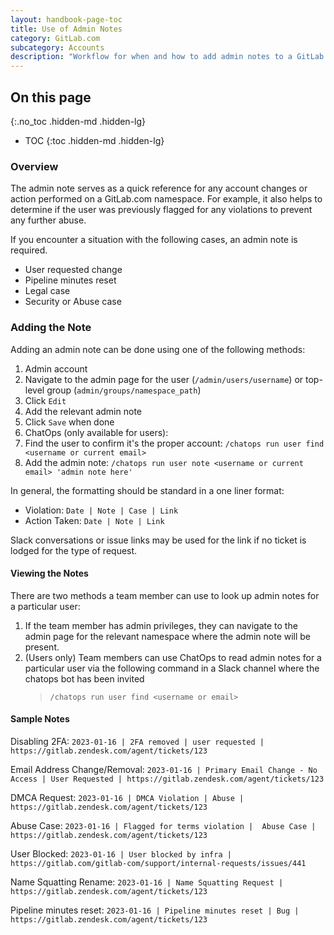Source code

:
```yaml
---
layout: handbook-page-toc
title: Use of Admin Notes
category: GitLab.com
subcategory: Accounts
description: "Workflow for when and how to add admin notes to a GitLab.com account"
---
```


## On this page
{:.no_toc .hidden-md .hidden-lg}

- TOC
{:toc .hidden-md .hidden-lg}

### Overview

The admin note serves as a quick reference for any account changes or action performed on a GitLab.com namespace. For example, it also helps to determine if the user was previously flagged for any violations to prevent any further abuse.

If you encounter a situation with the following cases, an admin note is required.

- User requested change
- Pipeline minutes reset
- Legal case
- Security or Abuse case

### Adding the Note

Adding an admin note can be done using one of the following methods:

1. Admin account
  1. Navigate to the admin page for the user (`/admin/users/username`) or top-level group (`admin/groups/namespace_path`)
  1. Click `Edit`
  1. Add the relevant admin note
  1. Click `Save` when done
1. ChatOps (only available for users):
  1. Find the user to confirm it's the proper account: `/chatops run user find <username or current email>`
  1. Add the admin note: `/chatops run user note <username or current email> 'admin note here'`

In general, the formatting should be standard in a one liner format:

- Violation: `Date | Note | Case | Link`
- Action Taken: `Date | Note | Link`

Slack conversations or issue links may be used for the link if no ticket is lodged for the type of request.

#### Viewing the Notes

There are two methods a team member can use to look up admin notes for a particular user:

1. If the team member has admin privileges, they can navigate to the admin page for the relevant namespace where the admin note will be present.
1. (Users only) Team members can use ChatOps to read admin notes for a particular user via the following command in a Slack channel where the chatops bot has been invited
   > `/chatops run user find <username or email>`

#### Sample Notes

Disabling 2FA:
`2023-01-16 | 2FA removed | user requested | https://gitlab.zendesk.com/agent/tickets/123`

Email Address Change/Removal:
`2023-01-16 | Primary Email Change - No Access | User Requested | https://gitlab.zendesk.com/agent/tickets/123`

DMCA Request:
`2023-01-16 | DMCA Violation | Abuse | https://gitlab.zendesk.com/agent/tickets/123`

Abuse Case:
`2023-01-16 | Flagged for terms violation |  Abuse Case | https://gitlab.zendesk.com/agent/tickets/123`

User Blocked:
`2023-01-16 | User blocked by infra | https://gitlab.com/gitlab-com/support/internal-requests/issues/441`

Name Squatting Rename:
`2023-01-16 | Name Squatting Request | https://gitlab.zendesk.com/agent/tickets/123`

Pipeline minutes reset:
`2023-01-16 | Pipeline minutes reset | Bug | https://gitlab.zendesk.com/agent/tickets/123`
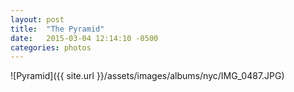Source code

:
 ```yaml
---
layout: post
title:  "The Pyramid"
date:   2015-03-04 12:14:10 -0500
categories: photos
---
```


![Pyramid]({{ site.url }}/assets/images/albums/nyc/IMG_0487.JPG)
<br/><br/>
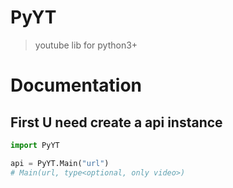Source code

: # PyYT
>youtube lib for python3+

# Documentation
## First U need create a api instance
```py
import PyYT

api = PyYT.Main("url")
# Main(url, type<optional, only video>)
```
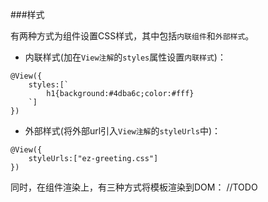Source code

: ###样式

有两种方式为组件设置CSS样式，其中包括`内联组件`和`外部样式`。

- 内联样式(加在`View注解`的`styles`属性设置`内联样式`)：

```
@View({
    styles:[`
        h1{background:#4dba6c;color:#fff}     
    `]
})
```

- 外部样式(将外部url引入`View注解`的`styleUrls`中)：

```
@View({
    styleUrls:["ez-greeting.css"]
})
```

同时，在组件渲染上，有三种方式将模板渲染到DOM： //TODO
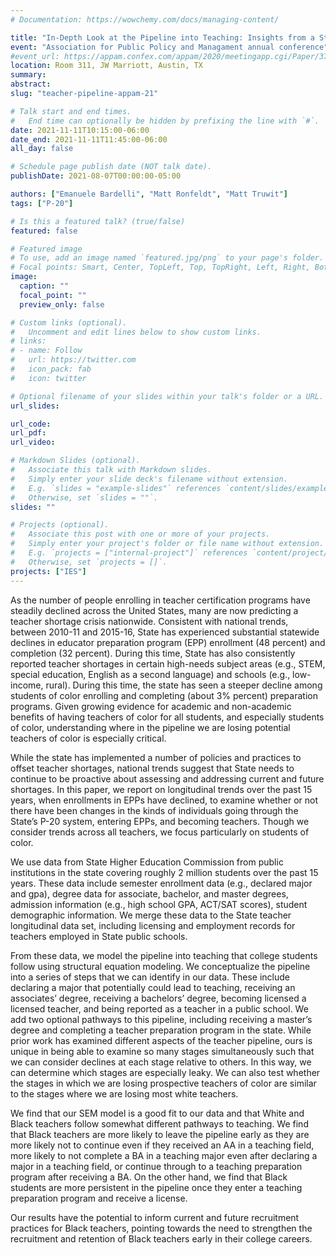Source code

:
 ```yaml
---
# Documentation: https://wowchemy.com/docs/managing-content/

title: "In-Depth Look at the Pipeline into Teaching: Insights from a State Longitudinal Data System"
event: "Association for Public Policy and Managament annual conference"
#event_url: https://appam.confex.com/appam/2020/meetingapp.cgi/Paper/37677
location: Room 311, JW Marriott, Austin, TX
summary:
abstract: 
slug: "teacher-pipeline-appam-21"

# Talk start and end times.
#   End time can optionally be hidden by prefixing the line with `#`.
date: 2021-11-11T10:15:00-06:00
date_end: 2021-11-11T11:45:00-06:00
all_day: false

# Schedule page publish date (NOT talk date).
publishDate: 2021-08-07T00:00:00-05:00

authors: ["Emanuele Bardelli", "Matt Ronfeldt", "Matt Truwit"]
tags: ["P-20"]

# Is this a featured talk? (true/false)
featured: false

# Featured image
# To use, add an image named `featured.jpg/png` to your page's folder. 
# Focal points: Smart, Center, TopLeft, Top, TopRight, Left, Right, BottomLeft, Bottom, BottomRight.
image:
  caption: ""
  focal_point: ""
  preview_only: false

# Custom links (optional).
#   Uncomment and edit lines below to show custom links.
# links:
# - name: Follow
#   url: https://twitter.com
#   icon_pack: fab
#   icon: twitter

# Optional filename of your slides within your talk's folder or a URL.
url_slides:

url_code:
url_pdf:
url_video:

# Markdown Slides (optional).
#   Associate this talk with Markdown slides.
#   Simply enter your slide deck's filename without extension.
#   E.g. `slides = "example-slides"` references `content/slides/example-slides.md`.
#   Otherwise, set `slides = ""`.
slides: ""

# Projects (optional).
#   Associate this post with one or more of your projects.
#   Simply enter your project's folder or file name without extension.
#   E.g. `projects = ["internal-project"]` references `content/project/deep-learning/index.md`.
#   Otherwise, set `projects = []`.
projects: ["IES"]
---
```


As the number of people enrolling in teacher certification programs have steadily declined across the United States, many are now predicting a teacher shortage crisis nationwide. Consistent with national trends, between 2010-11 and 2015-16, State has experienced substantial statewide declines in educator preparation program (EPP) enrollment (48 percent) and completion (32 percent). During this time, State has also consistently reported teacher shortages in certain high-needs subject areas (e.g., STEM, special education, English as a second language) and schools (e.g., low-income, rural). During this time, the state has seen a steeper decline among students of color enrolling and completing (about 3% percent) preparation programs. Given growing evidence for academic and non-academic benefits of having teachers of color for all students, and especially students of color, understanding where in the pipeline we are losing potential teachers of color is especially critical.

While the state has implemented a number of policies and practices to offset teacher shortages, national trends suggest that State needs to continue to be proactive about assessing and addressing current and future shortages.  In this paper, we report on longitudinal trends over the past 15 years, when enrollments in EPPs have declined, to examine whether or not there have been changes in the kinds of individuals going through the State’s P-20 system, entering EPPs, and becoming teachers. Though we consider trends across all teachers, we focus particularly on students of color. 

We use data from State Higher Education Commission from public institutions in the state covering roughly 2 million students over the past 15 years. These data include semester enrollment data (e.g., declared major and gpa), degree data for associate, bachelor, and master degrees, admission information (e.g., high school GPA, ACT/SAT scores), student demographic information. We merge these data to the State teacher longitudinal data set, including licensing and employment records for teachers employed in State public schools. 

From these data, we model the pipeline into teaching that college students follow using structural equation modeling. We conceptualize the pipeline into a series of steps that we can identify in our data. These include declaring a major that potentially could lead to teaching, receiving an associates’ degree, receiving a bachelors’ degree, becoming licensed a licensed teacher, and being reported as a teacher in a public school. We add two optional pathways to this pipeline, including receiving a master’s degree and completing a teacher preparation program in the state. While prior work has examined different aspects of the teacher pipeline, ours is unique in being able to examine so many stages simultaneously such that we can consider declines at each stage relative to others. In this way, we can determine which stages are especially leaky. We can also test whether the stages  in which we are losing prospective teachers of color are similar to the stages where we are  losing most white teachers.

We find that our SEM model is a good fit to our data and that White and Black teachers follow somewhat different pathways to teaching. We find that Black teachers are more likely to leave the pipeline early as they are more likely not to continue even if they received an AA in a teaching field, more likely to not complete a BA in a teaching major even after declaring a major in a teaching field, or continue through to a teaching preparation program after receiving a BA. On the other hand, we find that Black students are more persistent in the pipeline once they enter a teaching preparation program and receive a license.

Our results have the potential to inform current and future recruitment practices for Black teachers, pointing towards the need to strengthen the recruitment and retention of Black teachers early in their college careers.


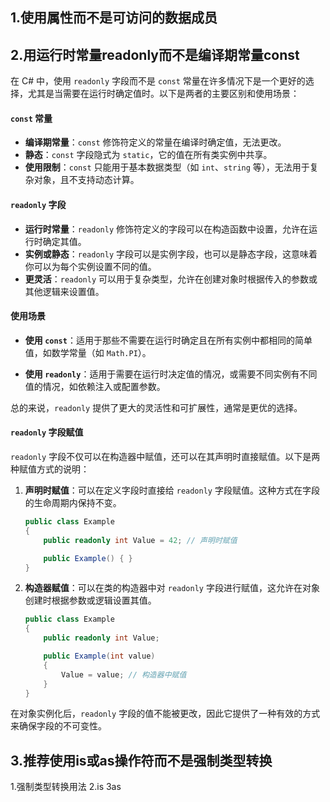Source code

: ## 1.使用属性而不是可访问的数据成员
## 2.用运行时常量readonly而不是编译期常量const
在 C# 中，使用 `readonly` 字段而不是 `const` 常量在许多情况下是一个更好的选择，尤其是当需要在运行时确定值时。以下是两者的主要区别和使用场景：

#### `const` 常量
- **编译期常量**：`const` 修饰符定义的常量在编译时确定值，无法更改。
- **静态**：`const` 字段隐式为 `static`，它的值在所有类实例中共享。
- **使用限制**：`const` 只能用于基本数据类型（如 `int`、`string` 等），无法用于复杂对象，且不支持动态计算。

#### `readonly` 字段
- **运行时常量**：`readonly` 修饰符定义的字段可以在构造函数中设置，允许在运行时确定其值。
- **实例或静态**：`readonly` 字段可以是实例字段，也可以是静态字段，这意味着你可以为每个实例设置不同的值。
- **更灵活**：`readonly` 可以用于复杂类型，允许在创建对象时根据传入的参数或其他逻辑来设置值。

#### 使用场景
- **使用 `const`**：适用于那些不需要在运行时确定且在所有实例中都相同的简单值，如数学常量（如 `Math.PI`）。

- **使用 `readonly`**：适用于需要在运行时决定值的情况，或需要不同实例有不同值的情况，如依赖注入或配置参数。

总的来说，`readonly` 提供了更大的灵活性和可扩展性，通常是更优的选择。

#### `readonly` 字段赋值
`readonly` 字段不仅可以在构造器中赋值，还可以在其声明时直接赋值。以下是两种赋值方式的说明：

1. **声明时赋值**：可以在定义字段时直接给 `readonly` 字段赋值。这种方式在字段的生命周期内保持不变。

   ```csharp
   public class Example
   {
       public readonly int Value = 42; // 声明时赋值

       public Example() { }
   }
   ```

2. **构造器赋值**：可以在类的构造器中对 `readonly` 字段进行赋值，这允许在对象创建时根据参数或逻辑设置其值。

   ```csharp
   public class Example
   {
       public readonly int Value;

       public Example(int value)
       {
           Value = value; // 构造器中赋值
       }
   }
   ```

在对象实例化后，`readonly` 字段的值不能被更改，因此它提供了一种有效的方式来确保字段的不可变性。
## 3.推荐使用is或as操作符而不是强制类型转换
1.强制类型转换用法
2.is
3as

· · ·

### [GOAL OF THE EXERCISE]
What lines in the data hold the word "content"? Return them.

### [ANSWER SECTION]
# Documentation: https://wowchemy.com/docs/managing-content/
#   E.g. `slides = "example-slides"` references `content/slides/example-slides.md`.
#   E.g. `projects = ["internal-project"]` references `content/project/deep-learning/index.md`.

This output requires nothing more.